Scaling Without Size
Platforms1 drive the advantage of federating social technologies.
In From ETO to CTO, we argued that the construction industry must move away from bespoke project delivery and toward a Configure-to-Order marketplace. In What Modularity Really Means, we argued that this shift depends on shared interfaces. In Mated Physical & Social Technologies, we argued that those interfaces must be supported by social technologies such as contracts, standards, and approval pathways. This essay asks what kind of industry structure becomes possible once those conditions are in place.
In conventional economic thinking, growth is often measured by scale (more capital, more labor, more control). But in complex systems, size is a poor proxy for capacity. What matters more is the ability to coordinate complexity.

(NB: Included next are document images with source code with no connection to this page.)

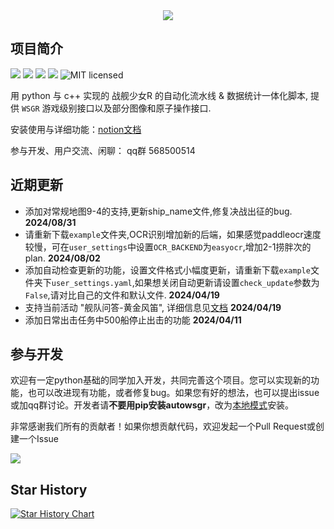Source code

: <div align=center>
<img src="https://raw.githubusercontent.com/huan-yp/Auto-WSGR/main/.assets/logo.png">
</div>

## 项目简介

![](https://img.shields.io/github/repo-size/huan-yp/Auto-WSGR) ![](https://img.shields.io/pypi/v/autowsgr) ![](https://img.shields.io/pypi/dm/autowsgr) ![](https://img.shields.io/github/issues/huan-yp/Auto-WSGR) ![MIT licensed](https://img.shields.io/badge/license-MIT-brightgreen.svg)

用 python 与 c++ 实现的 战舰少女R 的自动化流水线 & 数据统计一体化脚本, 提供 `WSGR` 游戏级别接口以及部分图像和原子操作接口.

安装使用与详细功能：[notion文档](https://sincere-theater-0e6.notion.site/56a26bfe32da4931a6a1ece332173211?v=428430662def42a2a7ea6dac48238d50)

参与开发、用户交流、闲聊： qq群 568500514

## 近期更新
- 添加对常规地图9-4的支持,更新ship_name文件,修复决战出征的bug. **2024/08/31**
- 请重新下载`example`文件夹,OCR识别增加新的后端，如果感觉paddleocr速度较慢，可在`user_settings`中设置`OCR_BACKEND`为`easyocr`,增加2-1捞胖次的plan. **2024/08/02**
- 添加自动检查更新的功能，设置文件格式小幅度更新，请重新下载`example`文件夹下`user_settings.yaml`,如果想关闭自动更新请设置`check_update`参数为`False`,请对比自己的文件和默认文件.  **2024/04/19**
- 支持当前活动 "舰队问答-黄金风笛", 详细信息见[文档](/documentation/舰队问答类型活动.md)  **2024/04/19**
- 添加日常出击任务中500船停止出击的功能  **2024/04/11**


## 参与开发

欢迎有一定python基础的同学加入开发，共同完善这个项目。您可以实现新的功能，也可以改进现有功能，或者修复bug。如果您有好的想法，也可以提出issue或加qq群讨论。开发者请**不要用pip安装autowsgr**，改为[本地模式](https://www.notion.so/AutoWSGR-efeb69811b544604b944d5b5727317a4?pvs=4#dc2833ce4b8449ca8293a98f0b2b3b71)安装。


非常感谢我们所有的贡献者！如果你想贡献代码，欢迎发起一个Pull Request或创建一个Issue

<a href="https://github.com/huan-yp/Auto-WSGR/graphs/contributors">
  <img src="https://contrib.rocks/image?repo=huan-yp/Auto-WSGR" />
</a>

## Star History

[![Star History Chart](https://api.star-history.com/svg?repos=huan-yp/Auto-WSGR&type=Date)](https://star-history.com/#huan-yp/Auto-WSGR&Date)
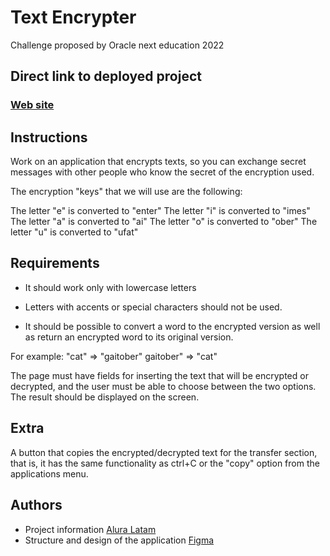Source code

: 
# Text Encrypter


Challenge proposed by Oracle next education 2022



## Direct link to deployed project
### [Web site](https://diegoratto.github.io/TextEncrypter/)
## Instructions

Work on an application that encrypts texts, so you can exchange secret messages with other people who know the secret of the encryption used.

The encryption "keys" that we will use are the following:

The letter "e" is converted to "enter" The letter "i" is converted to "imes" The letter "a" is converted to "ai" The letter "o" is converted to "ober" The letter "u" is converted to "ufat"


## Requirements

- It should work only with lowercase letters

- Letters with accents or special characters should not be used.

- It should be possible to convert a word to the encrypted version as well as return an encrypted word to its original version.


For example: "cat" => "gaitober" gaitober" => "cat"

The page must have fields for inserting the text that will be encrypted or decrypted, and the user must be able to choose between the two options. The result should be displayed on the screen.

## Extra


A button that copies the encrypted/decrypted text for the transfer section, that is, it has the same functionality as ctrl+C or the "copy" option from the applications menu.


## Authors

- Project information [Alura Latam](https://www.aluracursos.com/challenges/oracle-one/sprint01-construye-un-encriptador-texto-con-javascript)
- Structure and design of the application [Figma](https://www.figma.com/file/trP3p5nEh7XUyB3n2bomjP/Alura-Challenge---Desaf%C3%ADo-1---L%C3%B3gica?node-id=0%3A1)


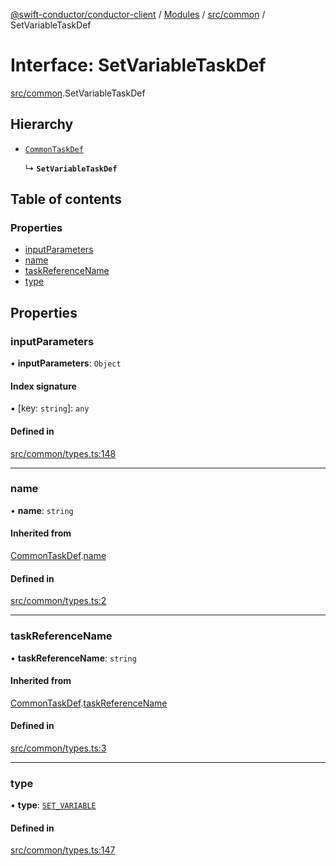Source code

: [@swift-conductor/conductor-client](../README.md) / [Modules](../modules.md) / [src/common](../modules/src_common.md) / SetVariableTaskDef

# Interface: SetVariableTaskDef

[src/common](../modules/src_common.md).SetVariableTaskDef

## Hierarchy

- [`CommonTaskDef`](src_common.CommonTaskDef.md)

  ↳ **`SetVariableTaskDef`**

## Table of contents

### Properties

- [inputParameters](src_common.SetVariableTaskDef.md#inputparameters)
- [name](src_common.SetVariableTaskDef.md#name)
- [taskReferenceName](src_common.SetVariableTaskDef.md#taskreferencename)
- [type](src_common.SetVariableTaskDef.md#type)

## Properties

### inputParameters

• **inputParameters**: `Object`

#### Index signature

▪ [key: `string`]: `any`

#### Defined in

[src/common/types.ts:148](https://github.com/swift-conductor/conductor-client-typescript/blob/d61717b/src/common/types.ts#L148)

___

### name

• **name**: `string`

#### Inherited from

[CommonTaskDef](src_common.CommonTaskDef.md).[name](src_common.CommonTaskDef.md#name)

#### Defined in

[src/common/types.ts:2](https://github.com/swift-conductor/conductor-client-typescript/blob/d61717b/src/common/types.ts#L2)

___

### taskReferenceName

• **taskReferenceName**: `string`

#### Inherited from

[CommonTaskDef](src_common.CommonTaskDef.md).[taskReferenceName](src_common.CommonTaskDef.md#taskreferencename)

#### Defined in

[src/common/types.ts:3](https://github.com/swift-conductor/conductor-client-typescript/blob/d61717b/src/common/types.ts#L3)

___

### type

• **type**: [`SET_VARIABLE`](../enums/src_common.TaskType.md#set_variable)

#### Defined in

[src/common/types.ts:147](https://github.com/swift-conductor/conductor-client-typescript/blob/d61717b/src/common/types.ts#L147)
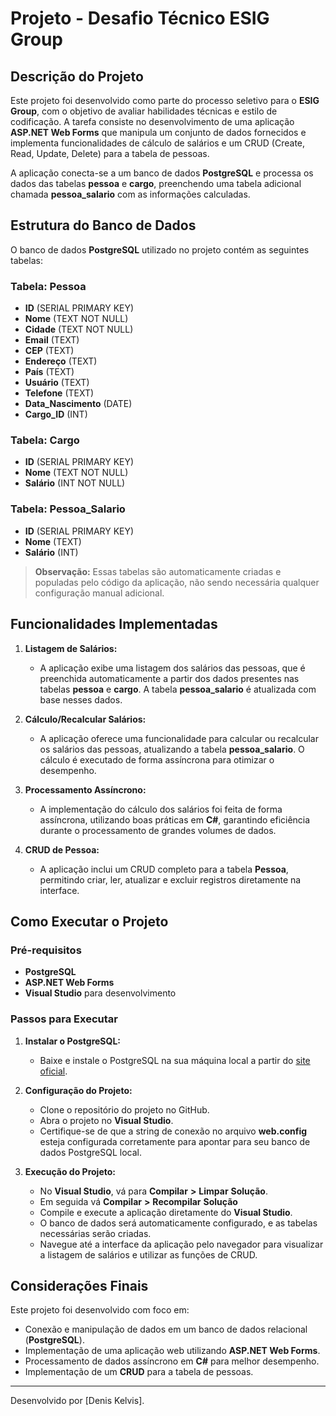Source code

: # Projeto - Desafio Técnico ESIG Group

## Descrição do Projeto
Este projeto foi desenvolvido como parte do processo seletivo para o **ESIG Group**, com o objetivo de avaliar habilidades técnicas e estilo de codificação. A tarefa consiste no desenvolvimento de uma aplicação **ASP.NET Web Forms** que manipula um conjunto de dados fornecidos e implementa funcionalidades de cálculo de salários e um CRUD (Create, Read, Update, Delete) para a tabela de pessoas.

A aplicação conecta-se a um banco de dados **PostgreSQL** e processa os dados das tabelas **pessoa** e **cargo**, preenchendo uma tabela adicional chamada **pessoa_salario** com as informações calculadas.

## Estrutura do Banco de Dados
O banco de dados **PostgreSQL** utilizado no projeto contém as seguintes tabelas:

### Tabela: Pessoa
- **ID** (SERIAL PRIMARY KEY)
- **Nome** (TEXT NOT NULL)
- **Cidade** (TEXT NOT NULL)
- **Email** (TEXT)
- **CEP** (TEXT)
- **Endereço** (TEXT)
- **País** (TEXT)
- **Usuário** (TEXT)
- **Telefone** (TEXT)
- **Data_Nascimento** (DATE)
- **Cargo_ID** (INT)

### Tabela: Cargo
- **ID** (SERIAL PRIMARY KEY)
- **Nome** (TEXT NOT NULL)
- **Salário** (INT NOT NULL)

### Tabela: Pessoa_Salario
- **ID** (SERIAL PRIMARY KEY)
- **Nome** (TEXT)
- **Salário** (INT)

> **Observação:** Essas tabelas são automaticamente criadas e populadas pelo código da aplicação, não sendo necessária qualquer configuração manual adicional.

## Funcionalidades Implementadas

1. **Listagem de Salários:**
   - A aplicação exibe uma listagem dos salários das pessoas, que é preenchida automaticamente a partir dos dados presentes nas tabelas **pessoa** e **cargo**. A tabela **pessoa_salario** é atualizada com base nesses dados.

2. **Cálculo/Recalcular Salários:**
   - A aplicação oferece uma funcionalidade para calcular ou recalcular os salários das pessoas, atualizando a tabela **pessoa_salario**. O cálculo é executado de forma assíncrona para otimizar o desempenho.

3. **Processamento Assíncrono:**
   - A implementação do cálculo dos salários foi feita de forma assíncrona, utilizando boas práticas em **C#**, garantindo eficiência durante o processamento de grandes volumes de dados.

4. **CRUD de Pessoa:**
   - A aplicação inclui um CRUD completo para a tabela **Pessoa**, permitindo criar, ler, atualizar e excluir registros diretamente na interface.

## Como Executar o Projeto

### Pré-requisitos
- **PostgreSQL**
- **ASP.NET Web Forms**
- **Visual Studio** para desenvolvimento

### Passos para Executar

1. **Instalar o PostgreSQL:**
   - Baixe e instale o PostgreSQL na sua máquina local a partir do [site oficial](https://www.postgresql.org/download/).

2. **Configuração do Projeto:**
   - Clone o repositório do projeto no GitHub.
   - Abra o projeto no **Visual Studio**.
   - Certifique-se de que a string de conexão no arquivo **web.config** esteja configurada corretamente para apontar para seu banco de dados PostgreSQL local.

3. **Execução do Projeto:**
   - No **Visual Studio**, vá para **Compilar**  **>** **Limpar** **Solução**.
   - Em seguida vá **Compilar**  **>** **Recompilar** **Solução**
   - Compile e execute a aplicação diretamente do **Visual Studio**.
   - O banco de dados será automaticamente configurado, e as tabelas necessárias serão criadas.
   - Navegue até a interface da aplicação pelo navegador para visualizar a listagem de salários e utilizar as funções de CRUD.

## Considerações Finais
Este projeto foi desenvolvido com foco em:
- Conexão e manipulação de dados em um banco de dados relacional (**PostgreSQL**).
- Implementação de uma aplicação web utilizando **ASP.NET Web Forms**.
- Processamento de dados assíncrono em **C#** para melhor desempenho.
- Implementação de um **CRUD** para a tabela de pessoas.

---

Desenvolvido por [Denis Kelvis].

Herbert Simon showed that complex systems function more effectively when they are structured hierarchically 2 and exhibit near-decomposability.3 In such systems, subsystems are internally cohesive but only loosely coupled to one another. That makes the whole easier to evolve, repair, and scale. Hierarchy, in this sense, is not merely top-down control. It is nature’s answer to bounded rationality.4 No actor can understand or manage an entire complex system at once.5 (Sorry, architects.)
Modularity is what makes this arrangement work in practice. By separating systems into parts with defined interfaces, organizations create the conditions for specialization, iteration, and parallel development. Just as importantly, they allow smaller actors to contribute meaningfully to larger systems without taking responsibility for the whole.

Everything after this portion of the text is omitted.